'''
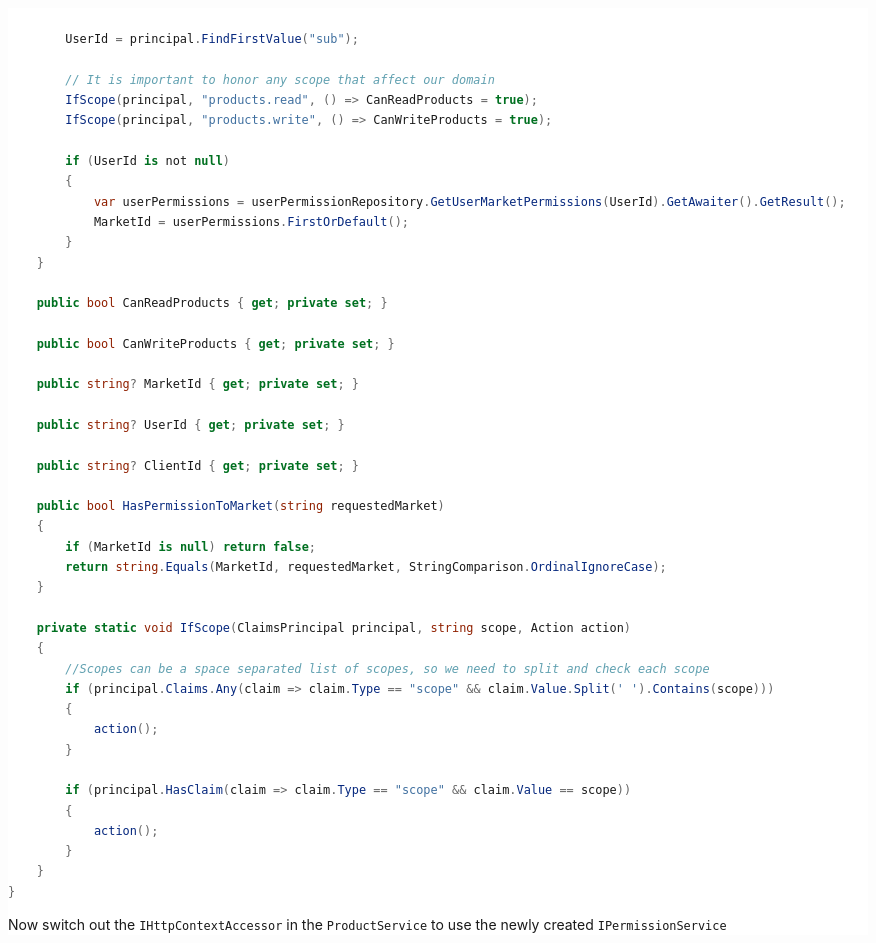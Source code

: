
 ```csharp

        UserId = principal.FindFirstValue("sub");

        // It is important to honor any scope that affect our domain
        IfScope(principal, "products.read", () => CanReadProducts = true);
        IfScope(principal, "products.write", () => CanWriteProducts = true);

        if (UserId is not null)
        {
            var userPermissions = userPermissionRepository.GetUserMarketPermissions(UserId).GetAwaiter().GetResult();
            MarketId = userPermissions.FirstOrDefault();
        }
    }

    public bool CanReadProducts { get; private set; }

    public bool CanWriteProducts { get; private set; }

    public string? MarketId { get; private set; }

    public string? UserId { get; private set; }

    public string? ClientId { get; private set; }

    public bool HasPermissionToMarket(string requestedMarket)
    {
        if (MarketId is null) return false;
        return string.Equals(MarketId, requestedMarket, StringComparison.OrdinalIgnoreCase);
    }

    private static void IfScope(ClaimsPrincipal principal, string scope, Action action)
    {
        //Scopes can be a space separated list of scopes, so we need to split and check each scope
        if (principal.Claims.Any(claim => claim.Type == "scope" && claim.Value.Split(' ').Contains(scope)))
        {
            action();
        }

        if (principal.HasClaim(claim => claim.Type == "scope" && claim.Value == scope))
        {
            action();
        }
    }
}
```

Now switch out the `IHttpContextAccessor` in the `ProductService` to use the newly created `IPermissionService`
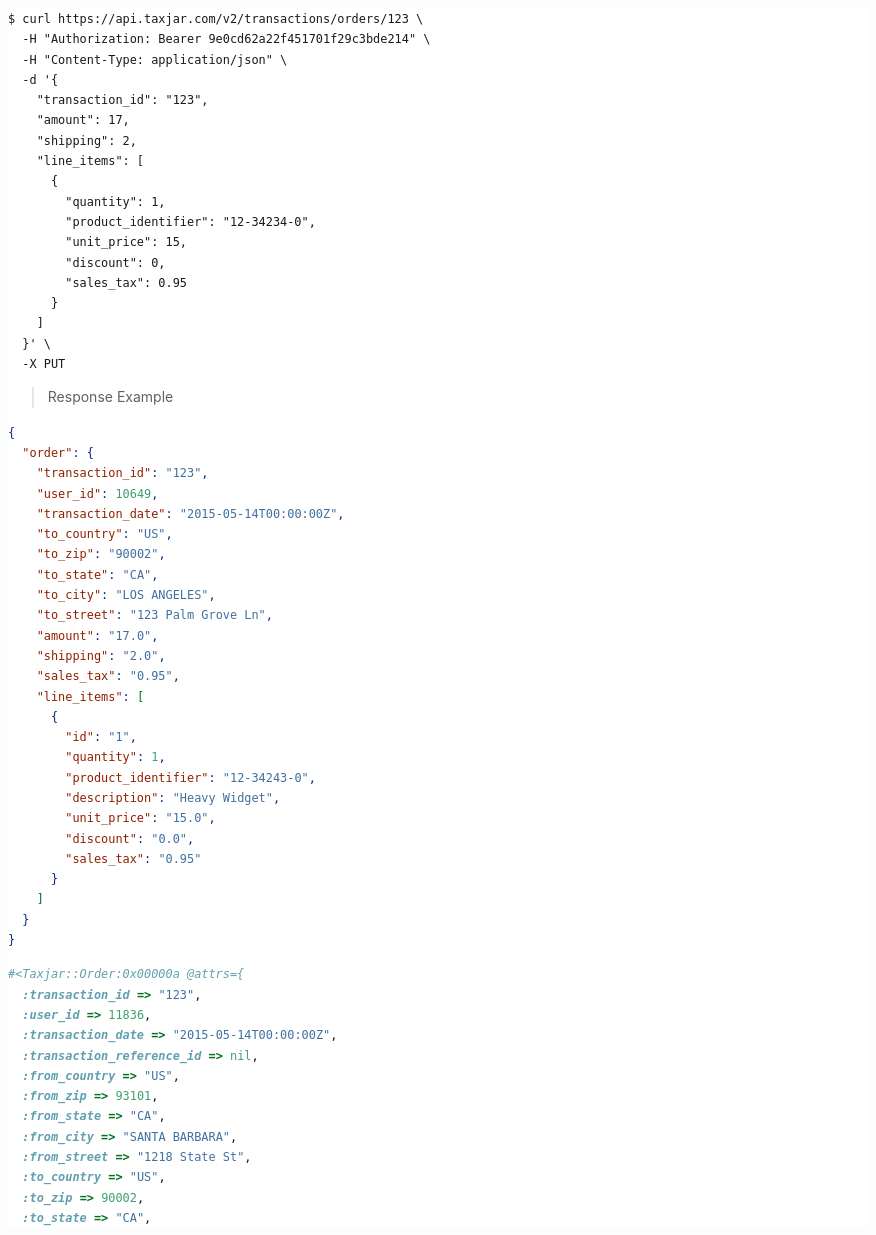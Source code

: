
```shell
$ curl https://api.taxjar.com/v2/transactions/orders/123 \
  -H "Authorization: Bearer 9e0cd62a22f451701f29c3bde214" \
  -H "Content-Type: application/json" \
  -d '{
    "transaction_id": "123",
    "amount": 17,
    "shipping": 2,
    "line_items": [
      {
        "quantity": 1,
        "product_identifier": "12-34234-0",
        "unit_price": 15,
        "discount": 0,
        "sales_tax": 0.95
      }
    ]
  }' \
  -X PUT
```

> Response Example

```json
{
  "order": {
    "transaction_id": "123",
    "user_id": 10649,
    "transaction_date": "2015-05-14T00:00:00Z",
    "to_country": "US",
    "to_zip": "90002",
    "to_state": "CA",
    "to_city": "LOS ANGELES",
    "to_street": "123 Palm Grove Ln",
    "amount": "17.0",
    "shipping": "2.0",
    "sales_tax": "0.95",
    "line_items": [
      {
        "id": "1",
        "quantity": 1,
        "product_identifier": "12-34243-0",
        "description": "Heavy Widget",
        "unit_price": "15.0",
        "discount": "0.0",
        "sales_tax": "0.95"
      }
    ]
  }
}
```

```ruby
#<Taxjar::Order:0x00000a @attrs={
  :transaction_id => "123",
  :user_id => 11836,
  :transaction_date => "2015-05-14T00:00:00Z",
  :transaction_reference_id => nil,
  :from_country => "US",
  :from_zip => 93101,
  :from_state => "CA",
  :from_city => "SANTA BARBARA",
  :from_street => "1218 State St",
  :to_country => "US",
  :to_zip => 90002,
  :to_state => "CA",
```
'''
Work instruction: Output a verbatim copy of the entries and skip the pictures.

Task response:
Source code

:
 ```csharp

        UserId = principal.FindFirstValue("sub");

        // It is important to honor any scope that affect our domain
        IfScope(principal, "products.read", () => CanReadProducts = true);
        IfScope(principal, "products.write", () => CanWriteProducts = true);

        if (UserId is not null)
        {
            var userPermissions = userPermissionRepository.GetUserMarketPermissions(UserId).GetAwaiter().GetResult();
            MarketId = userPermissions.FirstOrDefault();
        }
    }

    public bool CanReadProducts { get; private set; }

    public bool CanWriteProducts { get; private set; }

    public string? MarketId { get; private set; }

    public string? UserId { get; private set; }

    public string? ClientId { get; private set; }

    public bool HasPermissionToMarket(string requestedMarket)
    {
        if (MarketId is null) return false;
        return string.Equals(MarketId, requestedMarket, StringComparison.OrdinalIgnoreCase);
    }

    private static void IfScope(ClaimsPrincipal principal, string scope, Action action)
    {
        //Scopes can be a space separated list of scopes, so we need to split and check each scope
        if (principal.Claims.Any(claim => claim.Type == "scope" && claim.Value.Split(' ').Contains(scope)))
        {
            action();
        }

        if (principal.HasClaim(claim => claim.Type == "scope" && claim.Value == scope))
        {
            action();
        }
    }
}
```

Now switch out the `IHttpContextAccessor` in the `ProductService` to use the newly created `IPermissionService`
Source code

:
```shell
$ curl https://api.taxjar.com/v2/transactions/orders/123 \
  -H "Authorization: Bearer 9e0cd62a22f451701f29c3bde214" \
  -H "Content-Type: application/json" \
  -d '{
    "transaction_id": "123",
    "amount": 17,
    "shipping": 2,
    "line_items": [
      {
        "quantity": 1,
        "product_identifier": "12-34234-0",
        "unit_price": 15,
        "discount": 0,
        "sales_tax": 0.95
      }
    ]
  }' \
  -X PUT
```

> Response Example

```json
{
  "order": {
    "transaction_id": "123",
    "user_id": 10649,
    "transaction_date": "2015-05-14T00:00:00Z",
    "to_country": "US",
    "to_zip": "90002",
    "to_state": "CA",
    "to_city": "LOS ANGELES",
    "to_street": "123 Palm Grove Ln",
    "amount": "17.0",
    "shipping": "2.0",
    "sales_tax": "0.95",
    "line_items": [
      {
        "id": "1",
        "quantity": 1,
        "product_identifier": "12-34243-0",
        "description": "Heavy Widget",
        "unit_price": "15.0",
        "discount": "0.0",
        "sales_tax": "0.95"
      }
    ]
  }
}
```

```ruby
#<Taxjar::Order:0x00000a @attrs={
  :transaction_id => "123",
  :user_id => 11836,
  :transaction_date => "2015-05-14T00:00:00Z",
  :transaction_reference_id => nil,
  :from_country => "US",
  :from_zip => 93101,
  :from_state => "CA",
  :from_city => "SANTA BARBARA",
  :from_street => "1218 State St",
  :to_country => "US",
  :to_zip => 90002,
  :to_state => "CA",
```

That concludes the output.